Marc M. Treihaft, MD

With the growth of athletic participation there has been a commensurate increase of sports-related neurologic disorders. Peripheral nerve injuries in sports are caused by trauma, compression, and traction. Prompt evaluation and treatment of the professional and recreational athlete enable an earlier return to competition.

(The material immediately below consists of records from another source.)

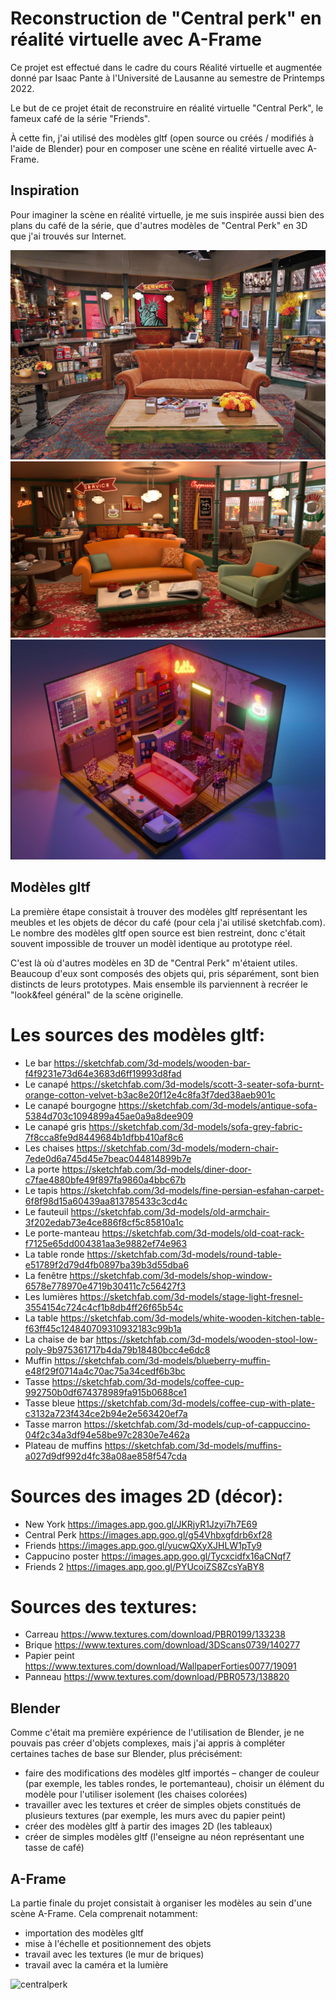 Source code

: # Reconstruction de "Central perk" en réalité virtuelle avec A-Frame

Ce projet est effectué dans le cadre du cours Réalité virtuelle et augmentée donné par Isaac Pante à l'Université de Lausanne au semestre de Printemps 2022.

Le but de ce projet était de reconstruire en réalité virtuelle "Central Perk", le fameux café de la série "Friends".

À cette fin, j'ai utilisé des modèles gltf (open source ou créés / modifiés à l'aide de Blender) pour en composer une scène en réalité virtuelle avec A-Frame.

## Inspiration

Pour imaginer la scène en réalité virtuelle, je me suis inspirée aussi bien des plans du café de la série, que d'autres modèles de "Central Perk" en 3D que j'ai trouvés sur Internet.

![centralperk](refs/centralperk.jpeg)
![centralperk](centralperk3d.png)
![centralperk](centralperk3d2.png)

## Modèles gltf

La première étape consistait à trouver des modèles gltf représentant les meubles et les objets de décor du café (pour cela j'ai utilisé sketchfab.com). Le nombre des modèles gltf open source est bien restreint, donc c'était souvent impossible de trouver un modèl identique au prototype réel.

C'est là où d'autres modèles en 3D de "Central Perk" m'étaient utiles. Beaucoup d'eux sont composés des objets qui, pris séparément, sont bien distincts de leurs prototypes. Mais ensemble ils parviennent à recréer le "look&feel général" de la scène originelle.

# Les sources des modèles gltf:

- Le bar https://sketchfab.com/3d-models/wooden-bar-f4f9231e73d64e3683d6ff19993d8fad
- Le canapé https://sketchfab.com/3d-models/scott-3-seater-sofa-burnt-orange-cotton-velvet-b3ac8e20f12e4c8fa3f7ded38aeb901c
- Le canapé bourgogne https://sketchfab.com/3d-models/antique-sofa-5384d703c1094899a45ae0a9a8dee909
- Le canapé gris https://sketchfab.com/3d-models/sofa-grey-fabric-7f8cca8fe9d8449684b1dfbb410af8c6
- Les chaises https://sketchfab.com/3d-models/modern-chair-7ede0d6a745d45e7beac044814899b7e
- La porte https://sketchfab.com/3d-models/diner-door-c7fae4880bfe49f897fa9860a4bbc67b
- Le tapis https://sketchfab.com/3d-models/fine-persian-esfahan-carpet-6f8f98d15a60439aa813785433c3cd4c
- Le fauteuil https://sketchfab.com/3d-models/old-armchair-3f202edab73e4ce886f8cf5c85810a1c
- Le porte-manteau https://sketchfab.com/3d-models/old-coat-rack-f7125e65dd004381aa3e9882ef74e963
- La table ronde https://sketchfab.com/3d-models/round-table-e51789f2d79d4fb0897ba39b3d55dba6
- La fenêtre https://sketchfab.com/3d-models/shop-window-6578e778970e4719b30411c7c56427f3
- Les lumières https://sketchfab.com/3d-models/stage-light-fresnel-3554154c724c4cf1b8db4ff26f65b54c
- La table https://sketchfab.com/3d-models/white-wooden-kitchen-table-f63ff45c124840709310932183c99b1a
- La chaise de bar https://sketchfab.com/3d-models/wooden-stool-low-poly-9b975361717b4da79b18480bcc4e6dc8
- Muffin https://sketchfab.com/3d-models/blueberry-muffin-e48f29f0714a4c70ac75a34cedf6b3bc
- Tasse https://sketchfab.com/3d-models/coffee-cup-992750b0df674378989fa915b0688ce1
- Tasse bleue https://sketchfab.com/3d-models/coffee-cup-with-plate-c3132a723f434ce2b94e2e563420ef7a
- Tasse marron https://sketchfab.com/3d-models/cup-of-cappuccino-04f2c34a3df94e58be97c2830e7e462a
- Plateau de muffins https://sketchfab.com/3d-models/muffins-a027d9df992d4fc38a08ae858f547cda

# Sources des images 2D (décor): 
- New York https://images.app.goo.gl/JKRjyR1Jzyi7h7E69
- Central Perk https://images.app.goo.gl/g54Vhbxgfdrb6xf28
- Friends https://images.app.goo.gl/yucwQXyXJHLW1pTy9
- Cappucino poster https://images.app.goo.gl/Tycxcidfx16aCNqf7
- Friends 2 https://images.app.goo.gl/PYUcoiZS8ZcsYaBY8

# Sources des textures: 
- Carreau https://www.textures.com/download/PBR0199/133238
- Brique https://www.textures.com/download/3DScans0739/140277
- Papier peint https://www.textures.com/download/WallpaperForties0077/19091
- Panneau https://www.textures.com/download/PBR0573/138820

## Blender

Comme c'était ma première expérience de l'utilisation de Blender, je ne pouvais pas créer d'objets complexes, mais j'ai appris à compléter certaines taches de base sur Blender, plus précisément:

- faire des modifications des modèles gltf importés – changer de couleur (par exemple, les tables rondes, le portemanteau), choisir un élément du modèle pour l'utiliser isolement (les chaises colorées)
- travailler avec les textures et créer de simples objets constitués de plusieurs textures (par exemple, les murs avec du papier peint)
- créer des modèles gltf à partir des images 2D (les tableaux)
- créer de simples modèles gltf (l'enseigne au néon représentant une tasse de café)

## A-Frame

La partie finale du projet consistait à organiser les modèles au sein d'une scène A-Frame. Cela comprenait notamment:

- importation des modèles gltf
- mise à l'échelle et positionnement des objets
- travail avec les textures (le mur de briques)
- travail avec la caméra et la lumière

![centralperk](readme.image.PNG)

Introduction. Gowers in 1892 described a radial nerve injury in a patient “ throwing a stone with energy.”1 Forceful muscular effort resulted in a humerus fracture with a radial nerve injury. Since this early report, sports have taken on a larger role in our lives. With increased athletic participation, there has been a rise in sports-related injuries.

Neurologic injuries involve the central nervous system, defined as the brain and spinal cord, and the peripheral nervous system, the nerves and muscles lying outside the spinal column in the extremities and trunk. Peripheral nerve injuries in sports are caused by trauma, compression, and traction. These nerve injuries follow Seddon’s rules of severity:

1. Neurapraxia (deformation of nerve fibers)

2. Axonotmesis (interruption of nerve fibers)

3. Neurotmesis (interruption of whole nerves)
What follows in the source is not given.